參考文獻:
正文
NTLM有Interactive和Noninteractive兩種,Interactive就是用戶登錄類型的,只有client和DC兩個參與者,而Noninteractive則是Client要去連接一個Server。在Microsoft NTLM給出了NTLM的Noninteractive驗證過程,有如下7步過程:
- (Interactive authentication only) A user accesses a client computer and provides a domain name, user name, and password. The client computes a cryptographic hash of the password and discards the actual password.
- The client sends the user name to the server (in plaintext).
- The server generates a 16-byte random number, called a challenge or nonce, and sends it to the client.

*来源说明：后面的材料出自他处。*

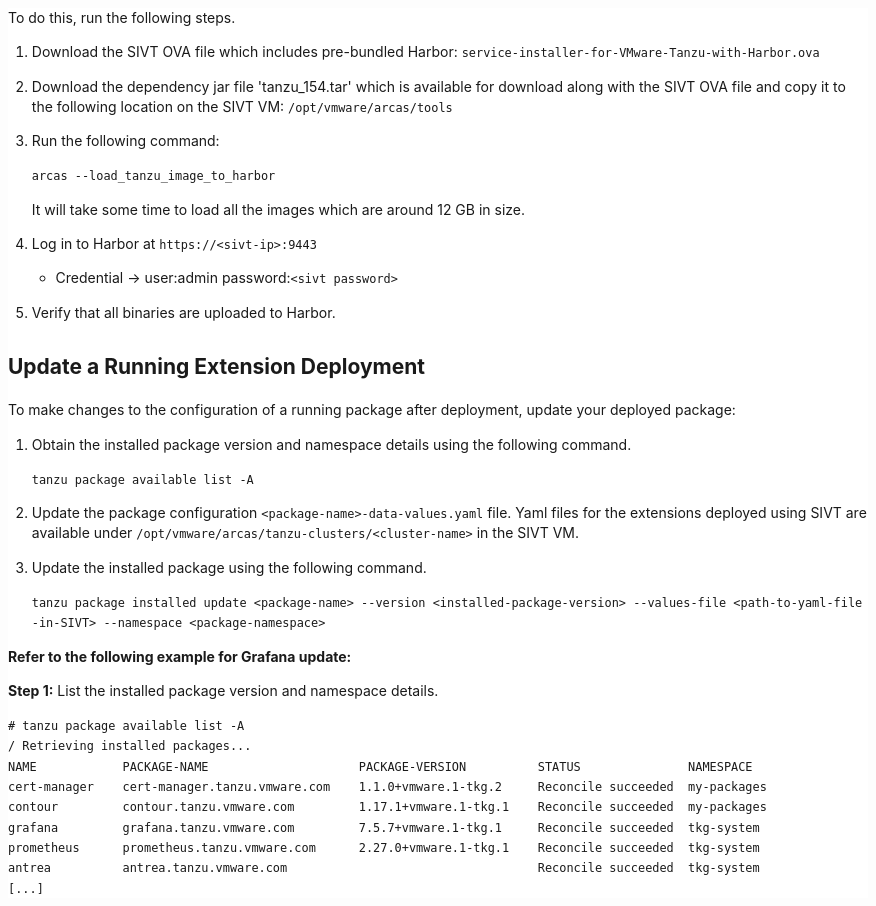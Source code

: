 To do this, run the following steps.

1. Download the SIVT OVA file which includes pre-bundled Harbor: `service-installer-for-VMware-Tanzu-with-Harbor.ova`
2. Download the dependency jar file 'tanzu_154.tar' which is available for download along with the SIVT OVA file and copy it to the following location on the SIVT VM: `/opt/vmware/arcas/tools`
3. Run the following command:

   `arcas --load_tanzu_image_to_harbor`

   It will take some time to load all the images which are around 12 GB in size.
4. Log in to Harbor at `https://<sivt-ip>:9443`
    - Credential -> user:admin password:`<sivt password>`
5. Verify that all binaries are uploaded to Harbor.


## Update a Running Extension Deployment

To make changes to the configuration of a running package after deployment, update your deployed package:

1. Obtain the installed package version and namespace details using the following command.
   ```
   tanzu package available list -A
   ```

2. Update the package configuration `<package-name>-data-values.yaml` file. Yaml files for the extensions deployed using SIVT are available under `/opt/vmware/arcas/tanzu-clusters/<cluster-name>` in the SIVT VM.

3. Update the installed package using the following command.

   ``` 
   tanzu package installed update <package-name> --version <installed-package-version> --values-file <path-to-yaml-file-in-SIVT> --namespace <package-namespace>
   ```

**Refer to the following example for Grafana update:**

**Step 1:** List the installed package version and namespace details.
   ```
   # tanzu package available list -A
   / Retrieving installed packages...
   NAME            PACKAGE-NAME                     PACKAGE-VERSION          STATUS               NAMESPACE
   cert-manager    cert-manager.tanzu.vmware.com    1.1.0+vmware.1-tkg.2     Reconcile succeeded  my-packages
   contour         contour.tanzu.vmware.com         1.17.1+vmware.1-tkg.1    Reconcile succeeded  my-packages
   grafana         grafana.tanzu.vmware.com         7.5.7+vmware.1-tkg.1     Reconcile succeeded  tkg-system
   prometheus      prometheus.tanzu.vmware.com      2.27.0+vmware.1-tkg.1    Reconcile succeeded  tkg-system
   antrea          antrea.tanzu.vmware.com                                   Reconcile succeeded  tkg-system
   [...]
   ```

- The client encrypts this challenge with the hash of the user's password and returns the result to the server. This is called the response.
-
The server sends the following three items to the domain controller:
- User name
- Challenge sent to the client
- Response received from the client
- The domain controller uses the user name to retrieve the hash of the user's password from the Security Account Manager database. It uses this password hash to encrypt the challenge.
- The domain controller compares the encrypted challenge it computed (in step 6) to the response computed by the client (in step 4). If they are identical, authentication is successful.
但是其中有些地方不夠詳細,我在本文中加以補充。NTLM是windows驗證的一種,其過程如下圖所示:
下面來詳細解析NTLM驗證過程,仍然是七步過程:
- 用戶登錄時輸入的user name、password和domain name,然后Client端計算password的hash值並保存在本地
- 客戶端將user name的明文發送給DC
- DC生成一個16-byte的隨機數,叫做challenge,傳輸給client
- client收到challenge以后,在復制一份拷貝,然后將其中一個challenge用password hash加密,這個叫做response,然后將challenge,response以及user name傳送給server
- server端在收到client傳送過來的三份內容以后將它們轉發給DC
- DC在收到user name,response,challenge以后,根據user name在account database中找到其對應的password hash,然后用這個password hash加密challenge
- 最后一步是客戶端將response跟加密后的challenge進行比較,如果相同則NTLM驗證成功。
在Microsoft NTLM的最后還提到了另外一點,就是讓我們不要直接使用NTLM,而是使用negotiate。如果使用negotiate的話,那么windows會判斷kerberos是否可用,如果可用就優先使用kerberos,否則使用NTLM。kerberos的安全性要比NTLM要高。
在sharepoint的中就有NTLM和negotiate的選擇,默認選擇的是NTLM,如果知道如何配置kerberos的話,建議使用negotiate模式。